São Paulo. In São Paulo hat die vierte Auflage des größten Treffens des weltweiten progressiven Lagers "Dilemmas of Humanity: Perspectives for Social Transformation" (Dilemmas der Menschheit: Perspektiven für den sozialen Wandel) stattgefunden. Organisiert wurde die Veranstaltung von der brasilianischen Landlosenbewegung (MST), dem Trikontinentalen Institut für Sozialforschung und der Internationalen Versammlung der Völker (IPA).

Vom 7. bis zum 10. April nahmen mehr als 70 Intellektuelle, politische Akteur:innen und Vertreter:innen sozialer Bewegungen aus über 20 Ländern teil – darunter auch der brasilianische Wirtschaftsminister Fernando Haddad und Esther Dweck, Ministerin für Verwaltung des öffentlichen Dienstes und Innovation.
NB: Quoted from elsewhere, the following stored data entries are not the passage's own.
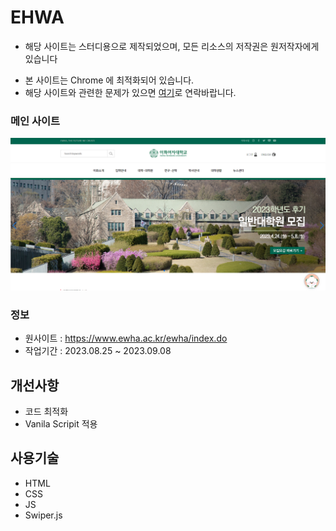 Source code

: # EHWA

- 해당 사이트는 스터디용으로 제작되었으며, 모든 리소스의 저작권은 원저작자에게 있습니다
* 본 사이트는 Chrome 에 최적화되어 있습니다.
* 해당 사이트와 관련한 문제가 있으면
<a href="mailto:tdj04280@naver.com" target="_blank">여기</a>로 연락바랍니다.

 ### 메인 사이트
<a href="https://ehwa-8r56waaho-devstrcats-projects.vercel.app/" target="_blank">![이미지](img/mainsite.png)
</a>

### 정보
- 원사이트 : https://www.ewha.ac.kr/ewha/index.do
- 작업기간 : 2023.08.25 ~ 2023.09.08

## 개선사항

- 코드 최적화
- Vanila Scripit 적용

## 사용기술

- HTML
- CSS
- JS
- Swiper.js
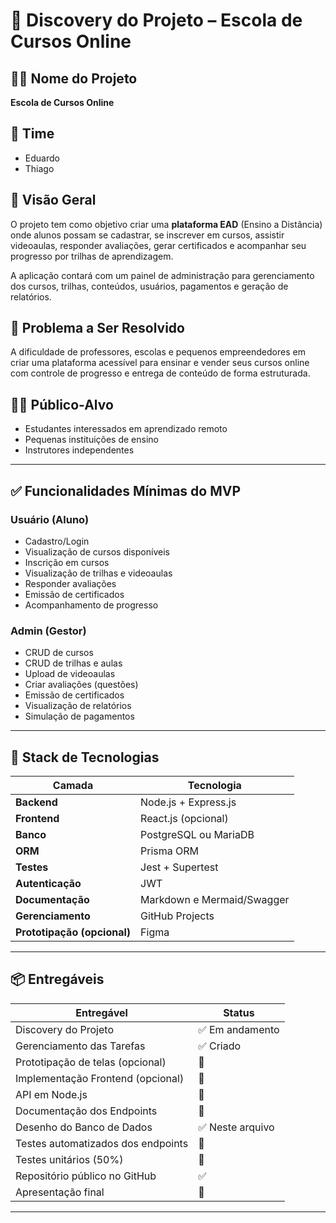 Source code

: # 📘 Discovery do Projeto – Escola de Cursos Online

## 👨‍🏫 Nome do Projeto
**Escola de Cursos Online**

## 👥 Time
- Eduardo
- Thiago

## 🎯 Visão Geral
O projeto tem como objetivo criar uma **plataforma EAD** (Ensino a Distância) onde alunos possam se cadastrar, se inscrever em cursos, assistir videoaulas, responder avaliações, gerar certificados e acompanhar seu progresso por trilhas de aprendizagem.

A aplicação contará com um painel de administração para gerenciamento dos cursos, trilhas, conteúdos, usuários, pagamentos e geração de relatórios.

## 🧠 Problema a Ser Resolvido
A dificuldade de professores, escolas e pequenos empreendedores em criar uma plataforma acessível para ensinar e vender seus cursos online com controle de progresso e entrega de conteúdo de forma estruturada.

## 👨‍🎓 Público-Alvo
- Estudantes interessados em aprendizado remoto
- Pequenas instituições de ensino
- Instrutores independentes

---

## ✅ Funcionalidades Mínimas do MVP

### Usuário (Aluno)
- Cadastro/Login
- Visualização de cursos disponíveis
- Inscrição em cursos
- Visualização de trilhas e videoaulas
- Responder avaliações
- Emissão de certificados
- Acompanhamento de progresso

### Admin (Gestor)
- CRUD de cursos
- CRUD de trilhas e aulas
- Upload de videoaulas
- Criar avaliações (questões)
- Emissão de certificados
- Visualização de relatórios
- Simulação de pagamentos

---

## 🧰 Stack de Tecnologias

| Camada         | Tecnologia             |
|----------------|------------------------|
| **Backend**    | Node.js + Express.js   |
| **Frontend**   | React.js (opcional)    |
| **Banco**      | PostgreSQL ou MariaDB  |
| **ORM**        | Prisma ORM             |
| **Testes**     | Jest + Supertest       |
| **Autenticação**| JWT                   |
| **Documentação** | Markdown e Mermaid/Swagger |
| **Gerenciamento** | GitHub Projects     |
| **Prototipação (opcional)** | Figma     |

---

## 📦 Entregáveis

| Entregável                        | Status     |
|----------------------------------|------------|
| Discovery do Projeto              | ✅ Em andamento |
| Gerenciamento das Tarefas         | ✅ Criado |
| Prototipação de telas (opcional)  | 🔲 |
| Implementação Frontend (opcional) | 🔲 |
| API em Node.js                    | 🔲 |
| Documentação dos Endpoints        | 🔲 |
| Desenho do Banco de Dados         | ✅ Neste arquivo |
| Testes automatizados dos endpoints| 🔲 |
| Testes unitários (50%)            | 🔲 |
| Repositório público no GitHub     | ✅ |
| Apresentação final                | 🔲 |

---
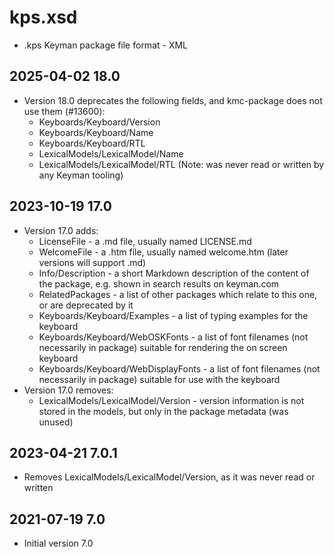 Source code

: # kps.xsd

* .kps Keyman package file format - XML

## 2025-04-02 18.0
* Version 18.0 deprecates the following fields, and kmc-package does not use them (#13600):
  - Keyboards/Keyboard/Version
  - Keyboards/Keyboard/Name
  - Keyboards/Keyboard/RTL
  - LexicalModels/LexicalModel/Name
  - LexicalModels/LexicalModel/RTL (Note: was never read or written by any Keyman tooling)

## 2023-10-19 17.0
* Version 17.0 adds:
  - LicenseFile - a .md file, usually named LICENSE.md
  - WelcomeFile - a .htm file, usually named welcome.htm (later versions will support .md)
  - Info/Description - a short Markdown description of the content of the package, e.g. shown in search results on keyman.com
  - RelatedPackages - a list of other packages which relate to this one, or are deprecated by it
  - Keyboards/Keyboard/Examples - a list of typing examples for the keyboard
  - Keyboards/Keyboard/WebOSKFonts - a list of font filenames (not necessarily in package) suitable for rendering the on screen keyboard
  - Keyboards/Keyboard/WebDisplayFonts - a list of font filenames (not necessarily in package) suitable for use with the keyboard
* Version 17.0 removes:
  - LexicalModels/LexicalModel/Version - version information is not stored in the models, but only in the package metadata (was unused)

## 2023-04-21 7.0.1
* Removes LexicalModels/LexicalModel/Version, as it was never read or written

## 2021-07-19 7.0
* Initial version 7.0

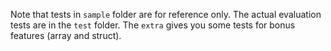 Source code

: Note that tests in `sample` folder are for reference only.
The actual evaluation tests are in the `test` folder.
The `extra` gives you some tests for bonus features (array and struct).
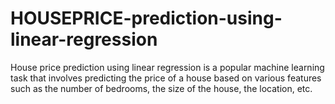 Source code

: # HOUSEPRICE-prediction-using-linear-regression
House price prediction using linear regression is a popular machine learning task that involves predicting the price of a house based on various features such as the number of bedrooms, the size of the house, the location, etc.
Mit dem Schwerpunkt auf Perspektiven des Globalen Südens, kollektivem Handeln und dem Engagement für eine gerechtere Zukunft bot die Konferenz einen Raum für die Debatte und den Austausch transformativer Lösungen.

Eines der Diskussionsthemen war die zementierte Rolle des Globalen Südens als bloßer Rohstofflieferant für die sogenannten Industrieländer. Der indische Wirtschaftswissenschaftler Surajit Mazumdar argumentierte, dass es für die Industrialisierung von Staaten im Globalen Süden "notwendig ist, mit den derzeitigen Integrationsmustern zu brechen. Es müssen die Voraussetzungen dafür geschaffen werden, dass diese Länder ihre internen Märkte und Wirtschaftsräume für die Industrialisierung nutzen können." Anstelle von Exporten in den Globalen Norden könnten wiederum Märkte und Industriezweige im Globalen Süden gefördert werden.

Auch die mexikanische Ökonomin Josefina Morales kritisierte, die Weltbank unterstütze ein solches Wirtschaftsmodell, das Länder wie Mexiko zu Herstellern von Produkten mit geringer Wertschöpfung degradiere. Für Morales ist eine produktivere lokale Industrie nötig, um nicht nur die Lebensbedingungen zu verbessern, sondern auch protektionistische Tendenzen wie "Donald Trumps faschistische Offensive“ abzuwehren.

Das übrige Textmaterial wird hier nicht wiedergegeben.